BEGIN Data provided
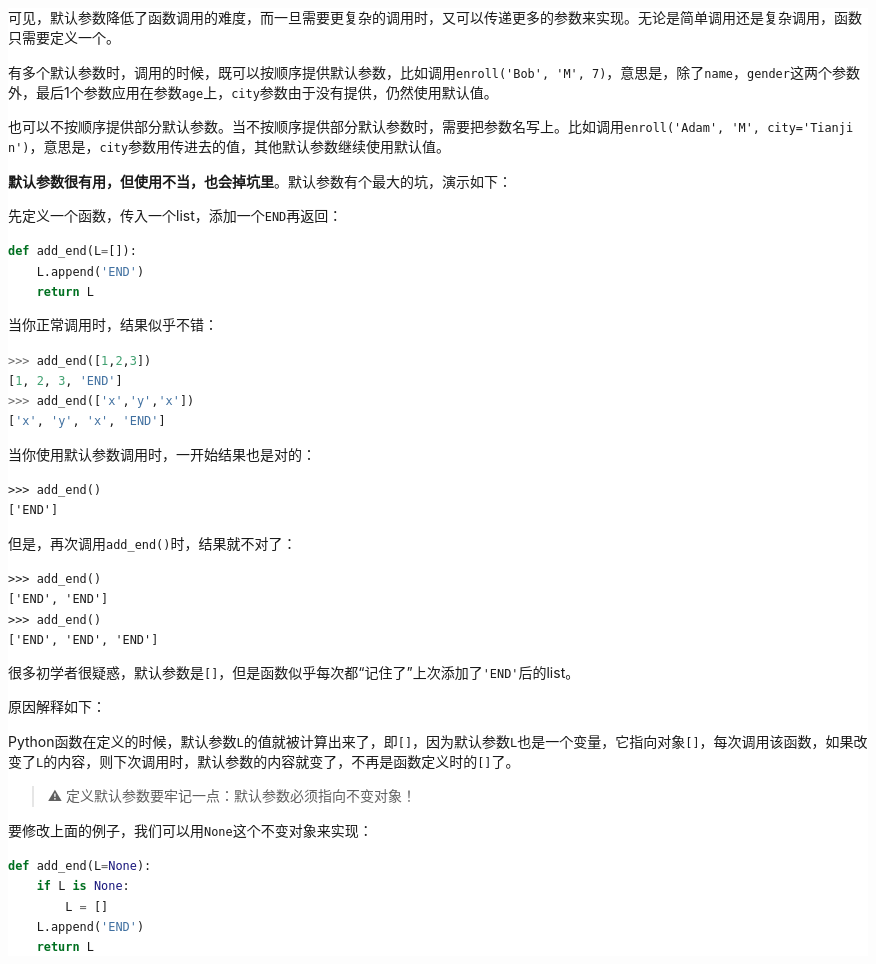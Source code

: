 可见，默认参数降低了函数调用的难度，而一旦需要更复杂的调用时，又可以传递更多的参数来实现。无论是简单调用还是复杂调用，函数只需要定义一个。

有多个默认参数时，调用的时候，既可以按顺序提供默认参数，比如调用`enroll('Bob', 'M', 7)`，意思是，除了`name`，`gender`这两个参数外，最后1个参数应用在参数`age`上，`city`参数由于没有提供，仍然使用默认值。

也可以不按顺序提供部分默认参数。当不按顺序提供部分默认参数时，需要把参数名写上。比如调用`enroll('Adam', 'M', city='Tianjin')`，意思是，`city`参数用传进去的值，其他默认参数继续使用默认值。

**默认参数很有用，但使用不当，也会掉坑里**。默认参数有个最大的坑，演示如下：

先定义一个函数，传入一个list，添加一个`END`再返回：

```python
def add_end(L=[]):
    L.append('END')
    return L
```

当你正常调用时，结果似乎不错：

```python
>>> add_end([1,2,3])
[1, 2, 3, 'END']
>>> add_end(['x','y','x'])
['x', 'y', 'x', 'END']
```

当你使用默认参数调用时，一开始结果也是对的：

```
>>> add_end()
['END']
```

但是，再次调用`add_end()`时，结果就不对了：

```
>>> add_end()
['END', 'END']
>>> add_end()
['END', 'END', 'END']
```

很多初学者很疑惑，默认参数是`[]`，但是函数似乎每次都“记住了”上次添加了`'END'`后的list。

原因解释如下：

Python函数在定义的时候，默认参数`L`的值就被计算出来了，即`[]`，因为默认参数`L`也是一个变量，它指向对象`[]`，每次调用该函数，如果改变了`L`的内容，则下次调用时，默认参数的内容就变了，不再是函数定义时的`[]`了。

> ⚠️ 定义默认参数要牢记一点：默认参数必须指向不变对象！ 

要修改上面的例子，我们可以用`None`这个不变对象来实现：

```python
def add_end(L=None):
    if L is None:
        L = []
    L.append('END')
    return L
```
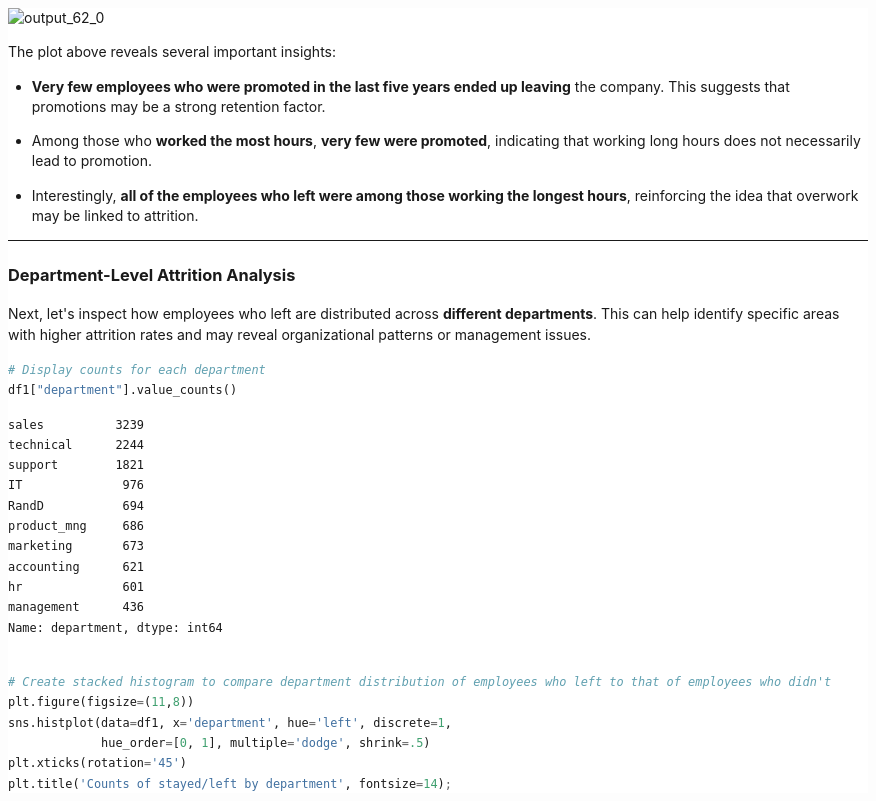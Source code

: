
![output_62_0](https://github.com/ImanBrjn/python_Salifort_Motors/assets/140934258/8a881c17-8254-4939-b7ab-257ceaf3a522)   




The plot above reveals several important insights:

- **Very few employees who were promoted in the last five years ended up leaving** the company. This suggests that promotions may be a strong retention factor.

- Among those who **worked the most hours**, **very few were promoted**, indicating that working long hours does not necessarily lead to promotion.

- Interestingly, **all of the employees who left were among those working the longest hours**, reinforcing the idea that overwork may be linked to attrition.

---

###  Department-Level Attrition Analysis

Next, let's inspect how employees who left are distributed across **different departments**. This can help identify specific areas with higher attrition rates and may reveal organizational patterns or management issues.



```python
# Display counts for each department
df1["department"].value_counts()
```




    sales          3239
    technical      2244
    support        1821
    IT              976
    RandD           694
    product_mng     686
    marketing       673
    accounting      621
    hr              601
    management      436
    Name: department, dtype: int64




```python

# Create stacked histogram to compare department distribution of employees who left to that of employees who didn't
plt.figure(figsize=(11,8))
sns.histplot(data=df1, x='department', hue='left', discrete=1, 
             hue_order=[0, 1], multiple='dodge', shrink=.5)
plt.xticks(rotation='45')
plt.title('Counts of stayed/left by department', fontsize=14);
```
END Data provided
- _Directions for this task_
Copy out the data verbatim, excluding the pictures.

- _Answer for the task_
Source code

: 可见，默认参数降低了函数调用的难度，而一旦需要更复杂的调用时，又可以传递更多的参数来实现。无论是简单调用还是复杂调用，函数只需要定义一个。

有多个默认参数时，调用的时候，既可以按顺序提供默认参数，比如调用`enroll('Bob', 'M', 7)`，意思是，除了`name`，`gender`这两个参数外，最后1个参数应用在参数`age`上，`city`参数由于没有提供，仍然使用默认值。

也可以不按顺序提供部分默认参数。当不按顺序提供部分默认参数时，需要把参数名写上。比如调用`enroll('Adam', 'M', city='Tianjin')`，意思是，`city`参数用传进去的值，其他默认参数继续使用默认值。

**默认参数很有用，但使用不当，也会掉坑里**。默认参数有个最大的坑，演示如下：

先定义一个函数，传入一个list，添加一个`END`再返回：

```python
def add_end(L=[]):
    L.append('END')
    return L
```

当你正常调用时，结果似乎不错：

```python
>>> add_end([1,2,3])
[1, 2, 3, 'END']
>>> add_end(['x','y','x'])
['x', 'y', 'x', 'END']
```

当你使用默认参数调用时，一开始结果也是对的：

```
>>> add_end()
['END']
```

但是，再次调用`add_end()`时，结果就不对了：

```
>>> add_end()
['END', 'END']
>>> add_end()
['END', 'END', 'END']
```

很多初学者很疑惑，默认参数是`[]`，但是函数似乎每次都“记住了”上次添加了`'END'`后的list。

原因解释如下：

Python函数在定义的时候，默认参数`L`的值就被计算出来了，即`[]`，因为默认参数`L`也是一个变量，它指向对象`[]`，每次调用该函数，如果改变了`L`的内容，则下次调用时，默认参数的内容就变了，不再是函数定义时的`[]`了。

> ⚠️ 定义默认参数要牢记一点：默认参数必须指向不变对象！ 

要修改上面的例子，我们可以用`None`这个不变对象来实现：

```python
def add_end(L=None):
    if L is None:
        L = []
    L.append('END')
    return L
```
Source code

:
![output_62_0](https://github.com/ImanBrjn/python_Salifort_Motors/assets/140934258/8a881c17-8254-4939-b7ab-257ceaf3a522)   




The plot above reveals several important insights:

- **Very few employees who were promoted in the last five years ended up leaving** the company. This suggests that promotions may be a strong retention factor.

- Among those who **worked the most hours**, **very few were promoted**, indicating that working long hours does not necessarily lead to promotion.

- Interestingly, **all of the employees who left were among those working the longest hours**, reinforcing the idea that overwork may be linked to attrition.

---

###  Department-Level Attrition Analysis

Next, let's inspect how employees who left are distributed across **different departments**. This can help identify specific areas with higher attrition rates and may reveal organizational patterns or management issues.



```python
# Display counts for each department
df1["department"].value_counts()
```




    sales          3239
    technical      2244
    support        1821
    IT              976
    RandD           694
    product_mng     686
    marketing       673
    accounting      621
    hr              601
    management      436
    Name: department, dtype: int64




```python

# Create stacked histogram to compare department distribution of employees who left to that of employees who didn't
plt.figure(figsize=(11,8))
sns.histplot(data=df1, x='department', hue='left', discrete=1, 
             hue_order=[0, 1], multiple='dodge', shrink=.5)
plt.xticks(rotation='45')
plt.title('Counts of stayed/left by department', fontsize=14);
```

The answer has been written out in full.